[Items from a data source]
______

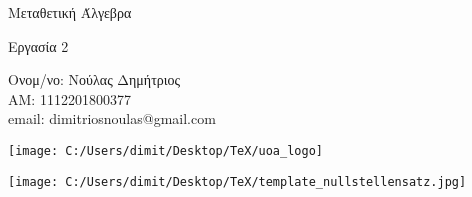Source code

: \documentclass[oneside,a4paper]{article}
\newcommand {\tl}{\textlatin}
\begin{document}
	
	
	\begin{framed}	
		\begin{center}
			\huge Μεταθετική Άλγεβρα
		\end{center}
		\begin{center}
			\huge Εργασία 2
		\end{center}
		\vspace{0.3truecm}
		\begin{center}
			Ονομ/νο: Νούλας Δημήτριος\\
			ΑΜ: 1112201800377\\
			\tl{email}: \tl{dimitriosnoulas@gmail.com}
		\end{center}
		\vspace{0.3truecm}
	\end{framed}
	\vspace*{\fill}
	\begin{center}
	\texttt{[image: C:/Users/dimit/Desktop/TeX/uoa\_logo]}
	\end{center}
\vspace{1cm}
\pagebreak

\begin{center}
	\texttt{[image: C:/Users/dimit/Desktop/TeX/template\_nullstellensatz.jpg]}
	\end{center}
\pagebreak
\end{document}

______

(Assignment): Transcribe all the lines above exactly; any image among them is skipped.

(Result):
Source code

: \documentclass[oneside,a4paper]{article}
\newcommand {\tl}{\textlatin}
\begin{document}
	
	
	\begin{framed}	
		\begin{center}
			\huge Μεταθετική Άλγεβρα
		\end{center}
		\begin{center}
			\huge Εργασία 2
		\end{center}
		\vspace{0.3truecm}
		\begin{center}
			Ονομ/νο: Νούλας Δημήτριος\\
			ΑΜ: 1112201800377\\
			\tl{email}: \tl{dimitriosnoulas@gmail.com}
		\end{center}
		\vspace{0.3truecm}
	\end{framed}
	\vspace*{\fill}
	\begin{center}
	\texttt{[image: C:/Users/dimit/Desktop/TeX/uoa\_logo]}
	\end{center}
\vspace{1cm}
\pagebreak

\begin{center}
	\texttt{[image: C:/Users/dimit/Desktop/TeX/template\_nullstellensatz.jpg]}
	\end{center}
\pagebreak
\end{document}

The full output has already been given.